黒王国物語

夢に見た世界(1)

「七瀬ちゃんが、捕まった、だって……」
 ソレイユ家から伝令がが来た。
 文にはこう書かれている――明後日、香月七瀬を処すると。
 身代金は要らない、七瀬がそれを拒否をしているという。
「ダニエル様、どうされますか?」
「少し、ソレイユ家領へ行って来るよ」
 ダニエルは専属の騎士達の制止も聞かず、ソレイユ領に向かった。





 七瀬はソレイユ領牢屋にいた。
 いずれ、自分の身が危ぶまれるとは思っていたが、シュヴァルツ王国復活がもうすぐ果たされるというのに、それも見れず、終わってしまうのか。
 せめて、最後にダニエルの顔だけでも見たいが、それももう、果たされない願いだろう――そう思っていたのに。
「香月七瀬、面会だ」
「誰、なん?」
「さあ。素性は明らかにしていない」
 一体、誰であろう。七瀬は面会の部屋へ向かった。





「あ、あんさんは……、なんで……」
 七瀬は面会の部屋へ行くや、待ち人に驚きを隠せない。
 変装はしていたが、灰青のオッドアイなど珍しくてすぐ分かった――ダニエルだ。
「七瀬ちゃん」
「すまん。うち、こんな事になって……」
 ダニエルだけには迷惑を掛けたくなかったのに、迂闊だったと七瀬は思う。
「君を守らせてくれないかい?」
「何言っとるん、うちなんかの為にあんさんを危険な目に遭わす事だけは嫌なんや。うちの、わがまま、聞いてくれる?」
「それも、出来ないなんて……僕は君のために何をしてあげた? 僕の手となって、足となってくれた君に……」
「信頼を、くれただけでええんや……それだけで、うちは報われる」
「でも……」
 ダニエルは何としてでも、七瀬をここから連れ出したかった。
 今すぐにでも、ここから連れ出したいのに、それも出来ない――大事な七瀬をこんな目に遭わせたのは自分なのに
「ダニエル様、あんさんは、光になってもええって思ったけど違う。

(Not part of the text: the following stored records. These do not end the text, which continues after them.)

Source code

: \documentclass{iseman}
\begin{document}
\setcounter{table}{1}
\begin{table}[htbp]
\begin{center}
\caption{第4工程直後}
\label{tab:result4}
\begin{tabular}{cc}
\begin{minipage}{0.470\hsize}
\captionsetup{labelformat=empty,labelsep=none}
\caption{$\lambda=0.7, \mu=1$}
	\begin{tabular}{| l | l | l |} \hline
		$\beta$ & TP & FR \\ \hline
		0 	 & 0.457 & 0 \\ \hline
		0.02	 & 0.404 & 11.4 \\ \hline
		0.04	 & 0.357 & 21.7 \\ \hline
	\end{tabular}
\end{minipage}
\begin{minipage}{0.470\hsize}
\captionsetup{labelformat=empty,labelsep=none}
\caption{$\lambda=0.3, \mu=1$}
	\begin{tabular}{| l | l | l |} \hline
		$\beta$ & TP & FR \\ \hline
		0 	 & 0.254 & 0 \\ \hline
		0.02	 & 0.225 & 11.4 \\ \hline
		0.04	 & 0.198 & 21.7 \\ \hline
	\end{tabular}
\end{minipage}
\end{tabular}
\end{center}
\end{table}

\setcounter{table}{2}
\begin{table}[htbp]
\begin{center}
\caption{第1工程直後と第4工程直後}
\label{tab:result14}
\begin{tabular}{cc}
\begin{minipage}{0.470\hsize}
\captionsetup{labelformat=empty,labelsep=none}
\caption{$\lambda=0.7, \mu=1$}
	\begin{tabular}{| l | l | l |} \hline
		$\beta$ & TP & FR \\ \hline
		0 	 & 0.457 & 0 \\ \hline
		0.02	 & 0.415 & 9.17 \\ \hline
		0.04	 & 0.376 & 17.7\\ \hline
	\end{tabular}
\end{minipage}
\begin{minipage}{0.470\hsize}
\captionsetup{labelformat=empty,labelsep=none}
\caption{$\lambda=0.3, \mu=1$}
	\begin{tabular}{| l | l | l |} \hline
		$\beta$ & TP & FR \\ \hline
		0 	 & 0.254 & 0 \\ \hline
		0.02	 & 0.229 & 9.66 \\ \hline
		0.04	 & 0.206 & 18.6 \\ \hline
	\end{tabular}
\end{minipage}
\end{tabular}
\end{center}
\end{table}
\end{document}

あんたは闇でええ。だってエレン姫様が光輝くには、闇の存在が必要や」
「七瀬ちゃん……」
「ダニエル様、どうかあんたは、エレン姫様が治める国を一緒に支えていってな」
 七瀬はそれだけ言うと、涙を零した――本当は、自分もそれを見守りたかったのに
 そんな七瀬を見て、ダニエルは胸を打たれた。
 側にいるのは、君で無ければ嫌なのに――ダニエルは七瀬の頬に伝う涙を拭いた。
 そして、そっと唇を重ねる――深く口付けした。その行動に、七瀬は驚きを隠せない。
「ダニエル様……?」
「あの前の答え、これが僕の答えだよ」
 七瀬がエレン姫との婚約前のダニエルに好意を告げた、あの時の答えだ。
「そんな、ダニエル様……、あかんわ。未練なんて無かったのに、捨てたのに……この世に未練が出来てしもうたわ。ずるいわあ、ダニエル様」
 七瀬はそう言うと、ダニエルに抱きしめられる。強く、強く、壊れるほど――離れたくないという一心で。
「あんたなら大丈夫や。やから、ちゃんと、闇となってエレン姫様を支えるんやで……」
 無情にも面会終了の時間がやって来た。
 別れの時間がやって来る――七瀬はダニエルに悲しく笑ってその場を去った。
 ダニエルはその様子を静かに泣きながら、見届けた。





 香月七瀬、20歳の若きツツジの花はそっと散っていった。
 ダニエルの花になり続けた七瀬は笑顔で、この世を去ったのだった。